Task brief »
Could you write out each of the records below exactly?

(Listed entries Opens)

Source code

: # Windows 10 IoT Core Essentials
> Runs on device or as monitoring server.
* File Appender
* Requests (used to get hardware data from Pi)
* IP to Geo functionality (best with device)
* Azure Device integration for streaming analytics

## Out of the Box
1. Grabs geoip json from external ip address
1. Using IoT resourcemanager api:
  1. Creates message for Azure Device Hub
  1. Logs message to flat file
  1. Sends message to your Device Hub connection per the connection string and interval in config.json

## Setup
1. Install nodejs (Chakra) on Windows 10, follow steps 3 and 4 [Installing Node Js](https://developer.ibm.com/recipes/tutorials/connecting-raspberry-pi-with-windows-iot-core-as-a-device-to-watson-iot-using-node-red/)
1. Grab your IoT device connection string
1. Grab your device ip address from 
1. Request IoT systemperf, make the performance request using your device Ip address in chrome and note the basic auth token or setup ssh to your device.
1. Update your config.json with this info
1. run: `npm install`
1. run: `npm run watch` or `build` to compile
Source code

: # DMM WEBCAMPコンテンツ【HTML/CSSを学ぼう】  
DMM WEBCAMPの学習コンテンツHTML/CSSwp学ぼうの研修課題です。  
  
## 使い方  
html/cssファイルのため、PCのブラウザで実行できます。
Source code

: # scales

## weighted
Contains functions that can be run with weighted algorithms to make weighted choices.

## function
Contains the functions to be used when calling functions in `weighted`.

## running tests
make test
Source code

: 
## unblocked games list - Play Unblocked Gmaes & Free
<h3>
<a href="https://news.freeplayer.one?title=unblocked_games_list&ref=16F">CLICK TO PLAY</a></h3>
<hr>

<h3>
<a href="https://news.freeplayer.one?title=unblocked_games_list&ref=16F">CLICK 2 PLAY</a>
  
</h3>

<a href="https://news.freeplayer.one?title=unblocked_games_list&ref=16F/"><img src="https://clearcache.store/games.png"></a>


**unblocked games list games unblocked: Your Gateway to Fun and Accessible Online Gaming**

(Listed entries Closes)

Answer to the exercise »
Source code

: # Windows 10 IoT Core Essentials
> Runs on device or as monitoring server.
* File Appender
* Requests (used to get hardware data from Pi)
* IP to Geo functionality (best with device)
* Azure Device integration for streaming analytics

## Out of the Box
1. Grabs geoip json from external ip address
1. Using IoT resourcemanager api:
  1. Creates message for Azure Device Hub
  1. Logs message to flat file
  1. Sends message to your Device Hub connection per the connection string and interval in config.json

## Setup
1. Install nodejs (Chakra) on Windows 10, follow steps 3 and 4 [Installing Node Js](https://developer.ibm.com/recipes/tutorials/connecting-raspberry-pi-with-windows-iot-core-as-a-device-to-watson-iot-using-node-red/)
1. Grab your IoT device connection string
1. Grab your device ip address from 
1. Request IoT systemperf, make the performance request using your device Ip address in chrome and note the basic auth token or setup ssh to your device.
1. Update your config.json with this info
1. run: `npm install`
1. run: `npm run watch` or `build` to compile
Source code

: # DMM WEBCAMPコンテンツ【HTML/CSSを学ぼう】  
DMM WEBCAMPの学習コンテンツHTML/CSSwp学ぼうの研修課題です。  
  
## 使い方  
html/cssファイルのため、PCのブラウザで実行できます。
Source code

: # scales

## weighted
Contains functions that can be run with weighted algorithms to make weighted choices.

## function
Contains the functions to be used when calling functions in `weighted`.

## running tests
make test
Source code

: 
## unblocked games list - Play Unblocked Gmaes & Free
<h3>
<a href="https://news.freeplayer.one?title=unblocked_games_list&ref=16F">CLICK TO PLAY</a></h3>
<hr>

<h3>
<a href="https://news.freeplayer.one?title=unblocked_games_list&ref=16F">CLICK 2 PLAY</a>
  
</h3>

<a href="https://news.freeplayer.one?title=unblocked_games_list&ref=16F/"><img src="https://clearcache.store/games.png"></a>


**unblocked games list games unblocked: Your Gateway to Fun and Accessible Online Gaming**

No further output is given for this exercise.